• INFORMATION SHOWN:
+++

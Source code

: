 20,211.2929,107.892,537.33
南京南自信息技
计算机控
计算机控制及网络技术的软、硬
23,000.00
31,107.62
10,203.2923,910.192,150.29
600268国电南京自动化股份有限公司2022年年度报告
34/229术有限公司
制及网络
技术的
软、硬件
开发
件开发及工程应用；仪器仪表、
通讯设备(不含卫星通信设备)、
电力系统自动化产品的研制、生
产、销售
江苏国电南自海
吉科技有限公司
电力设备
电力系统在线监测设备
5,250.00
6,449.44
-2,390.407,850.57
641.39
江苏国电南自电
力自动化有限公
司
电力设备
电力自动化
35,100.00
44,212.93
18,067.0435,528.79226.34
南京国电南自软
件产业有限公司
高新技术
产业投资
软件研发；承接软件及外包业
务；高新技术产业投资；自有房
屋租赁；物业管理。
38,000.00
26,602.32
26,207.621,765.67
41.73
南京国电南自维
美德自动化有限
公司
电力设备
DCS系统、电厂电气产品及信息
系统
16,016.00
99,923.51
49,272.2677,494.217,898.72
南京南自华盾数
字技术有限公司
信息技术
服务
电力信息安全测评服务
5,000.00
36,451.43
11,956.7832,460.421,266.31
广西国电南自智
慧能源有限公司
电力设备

+++

• WHAT YOU HAVE TO DO: Reproduce, with no other lines, the one containing "10,203.2923,910.192,150.29" and all lines after it through the end of the data above.

• REPLY:
10,203.2923,910.192,150.29
600268国电南京自动化股份有限公司2022年年度报告
34/229术有限公司
制及网络
技术的
软、硬件
开发
件开发及工程应用；仪器仪表、
通讯设备(不含卫星通信设备)、
电力系统自动化产品的研制、生
产、销售
江苏国电南自海
吉科技有限公司
电力设备
电力系统在线监测设备
5,250.00
6,449.44
-2,390.407,850.57
641.39
江苏国电南自电
力自动化有限公
司
电力设备
电力自动化
35,100.00
44,212.93
18,067.0435,528.79226.34
南京国电南自软
件产业有限公司
高新技术
产业投资
软件研发；承接软件及外包业
务；高新技术产业投资；自有房
屋租赁；物业管理。
38,000.00
26,602.32
26,207.621,765.67
41.73
南京国电南自维
美德自动化有限
公司
电力设备
DCS系统、电厂电气产品及信息
系统
16,016.00
99,923.51
49,272.2677,494.217,898.72
南京南自华盾数
字技术有限公司
信息技术
服务
电力信息安全测评服务
5,000.00
36,451.43
11,956.7832,460.421,266.31
广西国电南自智
慧能源有限公司
电力设备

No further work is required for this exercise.